All the testimony concedes that these grease spots are due to the imperfect scouring of the yarn, or the use of adulterated machine oil in the manufacture of the carpet, and that they can rarely, if ever, be discovered by inspection before the carpet has been laid down and exposed to dust. All the testimony likewise concedes that there is a custom or uniform usage as to the implication of a warranty in the sale of carpets by the manufacturer to the merchant, that the carpet is free from these grease defects. The testimony likewise tends to show that the uniform usage and practice in dealings between the manufacturer and merchants is to the effect that, upon such grease spots appearing, the manufacturer refunds to the merchant the loss caused to the latter, not exceeding the difference in value between what the carpet is, and what it ought to be, provided the attention of the manufacturer is called to the defect within a reasonable time after discovery of the defect. The defendant as a witness in his own behalf testified that it was his custom, when such imperfections exist in a carpet sold by him and are due to defects in manufacture, to make proper compensation to the merchant. There was also evidence tending to show that the plaintiff paid $173.67 to the church trustees in settlement of their claim against it for imperfections in the carpet, and that this was less than the difference in value between the value of this carpet free from grease defects and its value with such defects;

It will be thus seen that the evidence presented only two points for consideration; First. Was there by custom an implied warranty on part of defendant that the carpet sold would not, after being exposed to use, develop grease defects. Secondly. Did the statute of limitations begin to run in favor of the defendant from *23the date of the sale and delivery of the carpet, or from the date of the development of such grease defects, followed by loss on plaintiff’s part. If it began to run from the date of the sale, then the plaintiff’s action is admittedly barred by limitation under the evidence; if from the date of the development of grease spots, it is not barred.

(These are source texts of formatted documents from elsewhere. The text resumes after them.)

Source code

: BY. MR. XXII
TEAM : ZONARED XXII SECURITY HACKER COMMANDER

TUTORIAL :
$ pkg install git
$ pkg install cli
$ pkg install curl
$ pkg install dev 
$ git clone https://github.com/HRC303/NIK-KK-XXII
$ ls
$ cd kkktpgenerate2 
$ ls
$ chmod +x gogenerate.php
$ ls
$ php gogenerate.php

The plaintiff offered instructions embodying the second proposition above stated, as applied to the hypothetical facts developed by the evidence. These instructions the court refused. Upon the defendant’s request the court gave the following instructions:

(a) “The court declares the law to be that the evidence in this case is not sufficient to establish a usage or custom whereby defendant was bound to make good to plaintiff any defects arising from defective manufacture of the carpet in question, manufactured and sold by defendant for and to plaintiff, first appearing after said carpet had been laid down on the floor.

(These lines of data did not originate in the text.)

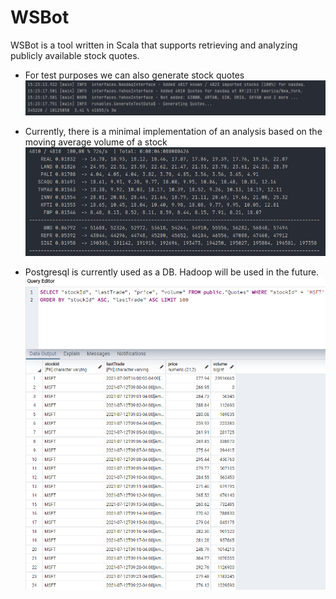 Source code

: # WSBot

WSBot is a tool written in Scala that supports retrieving and analyzing publicly available stock quotes. 

* For test purposes we can also generate stock quotes
![Test_Data](https://github.com/its-leo/WSBot/blob/master/images/generate_test_data.PNG)


* Currently, there is a minimal implementation of an analysis based on the moving average volume of a stock
![DB](https://github.com/its-leo/WSBot/blob/master/images/basic_analysis.PNG?raw=true)


* Postgresql is currently used as a DB. Hadoop will be used in the future.
![DB](https://github.com/its-leo/WSBot/blob/master/images/query_msft.PNG)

(b) “Even though the court from the evidence believes that a custom or usage existed at the time of the sale of the carpet in question by defendant to plaintiff, whereby defendant is bound to make good to plaintiff any defects arising from the imperfect manufacture of the carpet in question, first arising after the same had been laid on the floor by plaintiff, the court, nevertheless, declares the law to be that such custom is not a valid one, and will not of itself entitle plaintiff to recover in this case against defendant.

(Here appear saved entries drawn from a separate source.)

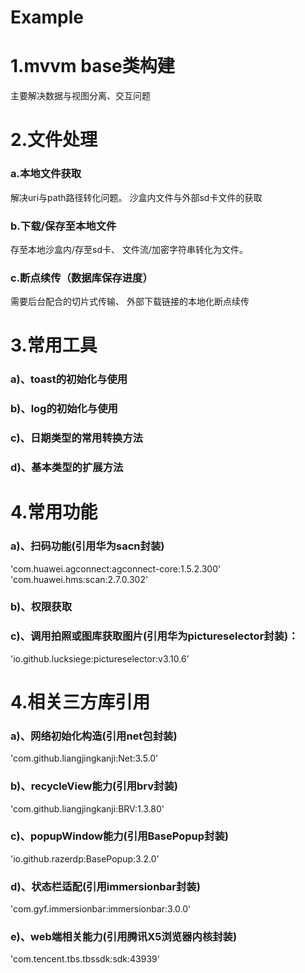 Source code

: # Example
# 1.mvvm base类构建
主要解决数据与视图分离、交互问题
# 2.文件处理
### a.本地文件获取
解决uri与path路径转化问题。
沙盒内文件与外部sd卡文件的获取
### b.下载/保存至本地文件
存至本地沙盒内/存至sd卡、
文件流/加密字符串转化为文件。
### c.断点续传（数据库保存进度）
需要后台配合的切片式传输、
外部下载链接的本地化断点续传
# 3.常用工具
### a)、toast的初始化与使用
### b)、log的初始化与使用
### c)、日期类型的常用转换方法
### d)、基本类型的扩展方法
# 4.常用功能
### a)、扫码功能(引用华为sacn封装)
'com.huawei.agconnect:agconnect-core:1.5.2.300'
'com.huawei.hms:scan:2.7.0.302'
### b)、权限获取
### c)、调用拍照或图库获取图片(引用华为pictureselector封装)：
'io.github.lucksiege:pictureselector:v3.10.6'
# 4.相关三方库引用
### a)、网络初始化构造(引用net包封装)
'com.github.liangjingkanji:Net:3.5.0'
### b)、recycleView能力(引用brv封装)
'com.github.liangjingkanji:BRV:1.3.80'
### c)、popupWindow能力(引用BasePopup封装)
'io.github.razerdp:BasePopup:3.2.0'
### d)、状态栏适配(引用immersionbar封装)
'com.gyf.immersionbar:immersionbar:3.0.0'
### e)、web端相关能力(引用腾讯X5浏览器内核封装)
'com.tencent.tbs.tbssdk:sdk:43939'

(c) “The court declares the law to be that plaintiff’s cause of action accrued prior to April 5,1884, and that this action, having been commenced five years thereafter, is barred by limitation, and that defendant is entitled to judgment.

(cl) “There is no evidence to show that defendant agreed with plaintiff that the carpet in controversy *24would not develop grease spots after being laid upon the floor.”

Instructions, a, b, and d are clearly incorrect. It is not apparent what the court meant by instruction a, since all the evidence concedes that manufacturers sell to merchants with implied warranty against defects arising from defective manufacture. That such defects in the usual course of trade can not be, and are never, discovered until the carpet is laid down is likewise conceded. The defendant- himself admits his-, obligation, arising from the custom of trade, to make good any losses falling upon the merchant from such cause, but contends that he is not responsible' because he did not receive timely notice of the defect after its discovery, even if the defect existed, which he denies. Nor do we conceive on what theory instruction b can be vindicated, since the custom mentioned is unquestionably reasonable, not prohibited by law, and according to defendant’s own admission formed part of the contract between himself and his customers. The same applies to instruction d. It will be seen, however, that, although these instructions are erroneous, their being given was not prejudicial to plaintiff, if under the conceded facts the plaintiff’s cause of action accrued prior to April 5,1884. The only substantial question, therefore, is whether the court was justified in declaring, as a matter of law, that plaintiff’s cause of action accrued prior to that date. It is self-evident that it was not warranted so to declare, unless the date of’ the sale and delivery conclusively establishes the date when the the statute begins to run.

The general rule unquestionably is that in all personal actions for the violation of an express or implied contract the statute begins to run from the date of the wrong, and not from the date of the damages caused by it. The wrong and not the damage constitutes the cause of action. Such has been the rule since an early day *25(Sheriff of Norwich v. Bradshaw, 1 Croke Eliz. 53), and that distinction is emphasized is the leading case of Wilcox v. Plummer, 4 Pet. 177. An action for breach of an express warranty of title according to some of the cases, and of an implied warranty of title resulting from the vendor’s possession, according to others, form an exception to the rule. Gross v. Kierski, 41 Cal. 112; Case v. Hall, 24 Wend. 102. This exception is put upon the ground that until the disturbance of the vendee’s possession there is no cause of action, likening the case to a covenant of warranty in the sale of real estate. The rule, however, unquestionably is that in an action upon an express or implied warranty of quality the statute begins to run from the date of the sale, and not from the date of the discovery of the defect. The case. of Battley v. Faulkner, 3 B. & Ald. 288, which so decides, has been uniformly recognized as authority in this country, thus, in Allen v. Todd, 6 Lans. 222, it was held that, where the defendant sold to the plaintiff certain apple trees warranting them to be' twenty ounce trees, and the trees when they began to bear did not bear twenty ounce apples, but apples of the most common kind, the cause of action accrued at the date of the sale, and the impossibility to discover the breach before the statute had barred the action did not change the rule. The court, however, was clear that, if the warranty had been that the trees would bear twenty ounce apples, the statute would not have commenced to run until the trees began to bear.

Applying the law as thus stated to the facts of this case, we must conclude that the peremptory instruction on the statute of limitation was not warranted. The plaintiff by his statement claims that the warranty was one that the carpet would not, after being laid on the floor, develop or show spots or discoloration caused by grease left in the carpet in process of manufacture. The *26testimony seems to concede that, although some grease was left in the wool, yet, if it was not sufficient to show-discoloration of the carpet upon exposure, there would have been no breach of the warranty. The breach of the warranty, according to some of the evidence, occurs upon the customer’s well founded reclamation owing to the appearance of the spots. The plaintiff, therefore, was entitled to have this question submitted to the jury on a hypothetical instruction, since his right of recovery depended on the terms of the implied warranty.

The judgment is reversed and the cause remanded.